ECM expansion is a common feature in tissue affected by diabetes. Indeed, we have recently shown that CTGF is also increased in non-renal tissue. The increases in CTGF correspond with pathological increases in myocardial type III collagen in rodent diabetic cardiomyopathy [11]. In the diabetic apoE-deficient mouse model of atheroma, CTGF mRNA and protein levels are increased in the complex lesions at the fibrous caps, where increases in ECM are also observed [12]. In the eye of the diabetic rodent, CTGF is up-regulated in the ganglion cell layer of the retina [13]. These data suggest that CTGF may contribute to microvascular and macrovascular complications in diabetes.

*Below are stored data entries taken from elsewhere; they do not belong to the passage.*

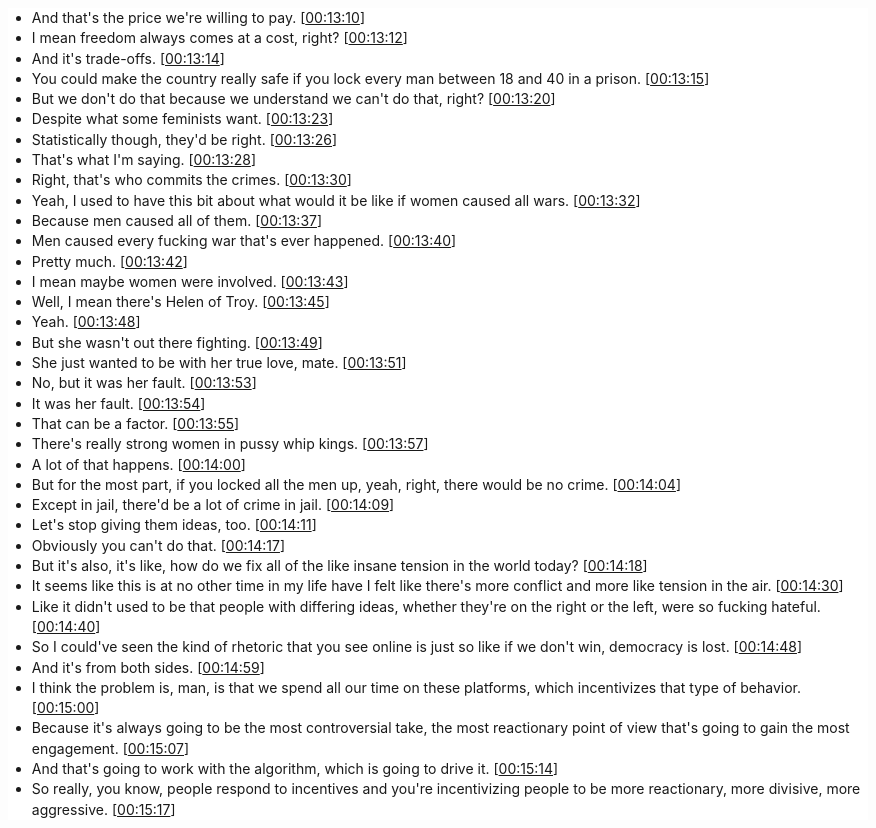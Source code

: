 *  And that's the price we're willing to pay. [[00:13:10](https://www.youtube.com/watch?v=YpHqQ15zXFQ&t=790.0s)]
*  I mean freedom always comes at a cost, right? [[00:13:12](https://www.youtube.com/watch?v=YpHqQ15zXFQ&t=792.0s)]
*  And it's trade-offs. [[00:13:14](https://www.youtube.com/watch?v=YpHqQ15zXFQ&t=794.0s)]
*  You could make the country really safe if you lock every man between 18 and 40 in a prison. [[00:13:15](https://www.youtube.com/watch?v=YpHqQ15zXFQ&t=795.0s)]
*  But we don't do that because we understand we can't do that, right? [[00:13:20](https://www.youtube.com/watch?v=YpHqQ15zXFQ&t=800.0s)]
*  Despite what some feminists want. [[00:13:23](https://www.youtube.com/watch?v=YpHqQ15zXFQ&t=803.0s)]
*  Statistically though, they'd be right. [[00:13:26](https://www.youtube.com/watch?v=YpHqQ15zXFQ&t=806.0s)]
*  That's what I'm saying. [[00:13:28](https://www.youtube.com/watch?v=YpHqQ15zXFQ&t=808.0s)]
*  Right, that's who commits the crimes. [[00:13:30](https://www.youtube.com/watch?v=YpHqQ15zXFQ&t=810.0s)]
*  Yeah, I used to have this bit about what would it be like if women caused all wars. [[00:13:32](https://www.youtube.com/watch?v=YpHqQ15zXFQ&t=812.0s)]
*  Because men caused all of them. [[00:13:37](https://www.youtube.com/watch?v=YpHqQ15zXFQ&t=817.0s)]
*  Men caused every fucking war that's ever happened. [[00:13:40](https://www.youtube.com/watch?v=YpHqQ15zXFQ&t=820.0s)]
*  Pretty much. [[00:13:42](https://www.youtube.com/watch?v=YpHqQ15zXFQ&t=822.0s)]
*  I mean maybe women were involved. [[00:13:43](https://www.youtube.com/watch?v=YpHqQ15zXFQ&t=823.0s)]
*  Well, I mean there's Helen of Troy. [[00:13:45](https://www.youtube.com/watch?v=YpHqQ15zXFQ&t=825.0s)]
*  Yeah. [[00:13:48](https://www.youtube.com/watch?v=YpHqQ15zXFQ&t=828.0s)]
*  But she wasn't out there fighting. [[00:13:49](https://www.youtube.com/watch?v=YpHqQ15zXFQ&t=829.0s)]
*  She just wanted to be with her true love, mate. [[00:13:51](https://www.youtube.com/watch?v=YpHqQ15zXFQ&t=831.0s)]
*  No, but it was her fault. [[00:13:53](https://www.youtube.com/watch?v=YpHqQ15zXFQ&t=833.0s)]
*  It was her fault. [[00:13:54](https://www.youtube.com/watch?v=YpHqQ15zXFQ&t=834.0s)]
*  That can be a factor. [[00:13:55](https://www.youtube.com/watch?v=YpHqQ15zXFQ&t=835.0s)]
*  There's really strong women in pussy whip kings. [[00:13:57](https://www.youtube.com/watch?v=YpHqQ15zXFQ&t=837.0s)]
*  A lot of that happens. [[00:14:00](https://www.youtube.com/watch?v=YpHqQ15zXFQ&t=840.0s)]
*  But for the most part, if you locked all the men up, yeah, right, there would be no crime. [[00:14:04](https://www.youtube.com/watch?v=YpHqQ15zXFQ&t=844.0s)]
*  Except in jail, there'd be a lot of crime in jail. [[00:14:09](https://www.youtube.com/watch?v=YpHqQ15zXFQ&t=849.0s)]
*  Let's stop giving them ideas, too. [[00:14:11](https://www.youtube.com/watch?v=YpHqQ15zXFQ&t=851.0s)]
*  Obviously you can't do that. [[00:14:17](https://www.youtube.com/watch?v=YpHqQ15zXFQ&t=857.0s)]
*  But it's also, it's like, how do we fix all of the like insane tension in the world today? [[00:14:18](https://www.youtube.com/watch?v=YpHqQ15zXFQ&t=858.0s)]
*  It seems like this is at no other time in my life have I felt like there's more conflict and more like tension in the air. [[00:14:30](https://www.youtube.com/watch?v=YpHqQ15zXFQ&t=870.0s)]
*  Like it didn't used to be that people with differing ideas, whether they're on the right or the left, were so fucking hateful. [[00:14:40](https://www.youtube.com/watch?v=YpHqQ15zXFQ&t=880.0s)]
*  So I could've seen the kind of rhetoric that you see online is just so like if we don't win, democracy is lost. [[00:14:48](https://www.youtube.com/watch?v=YpHqQ15zXFQ&t=888.0s)]
*  And it's from both sides. [[00:14:59](https://www.youtube.com/watch?v=YpHqQ15zXFQ&t=899.0s)]
*  I think the problem is, man, is that we spend all our time on these platforms, which incentivizes that type of behavior. [[00:15:00](https://www.youtube.com/watch?v=YpHqQ15zXFQ&t=900.0s)]
*  Because it's always going to be the most controversial take, the most reactionary point of view that's going to gain the most engagement. [[00:15:07](https://www.youtube.com/watch?v=YpHqQ15zXFQ&t=907.0s)]
*  And that's going to work with the algorithm, which is going to drive it. [[00:15:14](https://www.youtube.com/watch?v=YpHqQ15zXFQ&t=914.0s)]
*  So really, you know, people respond to incentives and you're incentivizing people to be more reactionary, more divisive, more aggressive. [[00:15:17](https://www.youtube.com/watch?v=YpHqQ15zXFQ&t=917.0s)]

The main metabolic pathways implicated in microvascular complications in diabetes cause an increase in CTGF expression. Depending on the cell type, elevated extracellular glucose, reactive oxygen species, other growth factors implicated in diabetes, e.g. TGF-β and vascular endothelial growth factor (VEGF) [14], as well as advanced glycation end-products [15] and the hexosamine pathway have all been identified as inducers of CTGF expression. In some cases, relevant response elements in the CTGF promoter that mediate particular inciting agents have been resolved. Haemodynamic factors that are increased in diabetes, such as angiotensin II [16] and static pressure, interact with the metabolic pathways in diabetes to increase renal CTGF production. Interestingly, in some models, protein kinase C pathways down-regulate CTGF gene expression, whilst in other systems, overexpression of protein kinase C can up-regulate CTGF [14]. Furthermore, pro-inflammatory cytokines may have the same variable effect, depending upon the diabetic model studied [14].
The cellular mechanism of the action of CTGF remains to be fully clarified. CTGF specifically binds integrin subtypes [2], and acts as a binding partner for a variety of growth factors [17, 18]. In other studies, CTGF was shown to bind to the promiscuous LDL-receptor-related protein [2]. CTGF is a modular protein and its C-terminal fragments alone have been shown to confer biological activity [2], whilst its heparin-binding domain likely impacts upon its extracellular localisation, cellular targeting and activity [2]. It is unclear whether CTGF functions primarily by signalling through its own cell surface receptor, e.g. using integrins, or whether its main mechanism is the regulation of other growth factor effects. Since a receptor specific to CTGF has not yet been identified, diabetes research currently needs to target this particular growth factor.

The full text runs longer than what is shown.